Step 1 :Given the quadratic equation \(x^2 + 7x - 3 = 0\), we can use the quadratic formula to find the exact solutions:

Step 2 :\(x = \frac{-b \pm \sqrt{b^2 - 4ac}}{2a}\)

Step 3 :Here, \(a = 1\), \(b = 7\), and \(c = -3\).

Step 4 :Calculate the discriminant: \(\Delta = b^2 - 4ac = 7^2 - 4(1)(-3) = 61\)

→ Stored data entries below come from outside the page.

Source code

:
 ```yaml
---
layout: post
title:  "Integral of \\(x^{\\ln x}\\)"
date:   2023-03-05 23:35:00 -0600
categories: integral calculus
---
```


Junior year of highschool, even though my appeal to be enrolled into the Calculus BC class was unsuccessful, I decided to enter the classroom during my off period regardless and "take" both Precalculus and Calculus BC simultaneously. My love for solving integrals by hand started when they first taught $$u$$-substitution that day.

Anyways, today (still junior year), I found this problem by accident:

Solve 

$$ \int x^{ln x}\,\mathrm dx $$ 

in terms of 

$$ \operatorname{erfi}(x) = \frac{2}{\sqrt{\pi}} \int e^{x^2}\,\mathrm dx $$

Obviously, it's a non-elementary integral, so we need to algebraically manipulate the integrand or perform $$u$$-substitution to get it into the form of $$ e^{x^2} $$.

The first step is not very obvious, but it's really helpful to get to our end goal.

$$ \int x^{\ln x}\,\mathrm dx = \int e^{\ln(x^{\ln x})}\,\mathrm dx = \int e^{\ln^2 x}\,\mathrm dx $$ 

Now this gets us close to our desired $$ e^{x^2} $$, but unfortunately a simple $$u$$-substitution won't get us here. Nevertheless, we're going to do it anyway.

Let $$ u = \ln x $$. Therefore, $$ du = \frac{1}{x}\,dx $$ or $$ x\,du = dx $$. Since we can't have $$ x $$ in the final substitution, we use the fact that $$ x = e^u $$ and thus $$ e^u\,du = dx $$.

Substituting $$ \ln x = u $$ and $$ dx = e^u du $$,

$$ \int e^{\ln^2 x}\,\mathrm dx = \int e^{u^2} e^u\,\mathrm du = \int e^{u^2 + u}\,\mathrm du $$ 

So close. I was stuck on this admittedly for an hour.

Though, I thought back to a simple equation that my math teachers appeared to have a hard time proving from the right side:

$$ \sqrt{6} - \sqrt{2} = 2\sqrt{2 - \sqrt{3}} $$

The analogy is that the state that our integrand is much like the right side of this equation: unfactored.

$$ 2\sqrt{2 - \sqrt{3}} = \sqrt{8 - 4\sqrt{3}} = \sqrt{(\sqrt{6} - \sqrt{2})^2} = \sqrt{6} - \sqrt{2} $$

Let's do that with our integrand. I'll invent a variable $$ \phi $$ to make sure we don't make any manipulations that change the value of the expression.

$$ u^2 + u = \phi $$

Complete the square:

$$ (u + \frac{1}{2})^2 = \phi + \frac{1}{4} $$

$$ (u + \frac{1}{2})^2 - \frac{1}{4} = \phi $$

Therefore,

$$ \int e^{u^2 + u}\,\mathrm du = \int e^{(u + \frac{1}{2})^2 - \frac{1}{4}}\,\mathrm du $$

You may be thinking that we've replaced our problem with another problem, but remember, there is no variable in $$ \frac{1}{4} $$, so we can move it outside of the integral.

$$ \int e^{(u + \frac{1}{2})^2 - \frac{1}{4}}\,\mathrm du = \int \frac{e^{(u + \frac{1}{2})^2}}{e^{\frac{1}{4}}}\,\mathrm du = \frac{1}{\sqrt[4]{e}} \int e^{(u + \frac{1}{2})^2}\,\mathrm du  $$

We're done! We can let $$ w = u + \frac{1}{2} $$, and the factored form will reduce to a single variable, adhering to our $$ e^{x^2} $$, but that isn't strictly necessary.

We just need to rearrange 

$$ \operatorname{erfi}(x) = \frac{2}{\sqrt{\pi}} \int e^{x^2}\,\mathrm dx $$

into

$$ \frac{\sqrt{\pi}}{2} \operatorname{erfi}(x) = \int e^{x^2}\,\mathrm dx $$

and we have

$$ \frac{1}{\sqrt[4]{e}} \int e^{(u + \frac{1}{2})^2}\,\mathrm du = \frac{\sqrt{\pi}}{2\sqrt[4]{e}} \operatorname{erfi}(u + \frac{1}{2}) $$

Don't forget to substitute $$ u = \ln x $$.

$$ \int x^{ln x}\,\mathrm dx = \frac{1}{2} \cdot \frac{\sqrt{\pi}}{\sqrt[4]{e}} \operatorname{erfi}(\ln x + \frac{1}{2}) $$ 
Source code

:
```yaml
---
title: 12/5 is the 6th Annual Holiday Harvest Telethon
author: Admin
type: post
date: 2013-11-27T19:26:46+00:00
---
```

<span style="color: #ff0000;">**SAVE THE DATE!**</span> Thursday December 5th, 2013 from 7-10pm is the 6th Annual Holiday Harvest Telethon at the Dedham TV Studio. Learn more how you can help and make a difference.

Step 5 :Plug the values into the quadratic formula: \(x = \frac{-7 \pm \sqrt{61}}{2}\)

Step 6 :The exact solutions are \(x = \frac{-7 + \sqrt{61}}{2}\) and \(x = \frac{-7 - \sqrt{61}}{2}\)

Step 7 :Approximate the solutions to three decimal places: \(x \approx 0.405\) and \(x \approx -7.405\)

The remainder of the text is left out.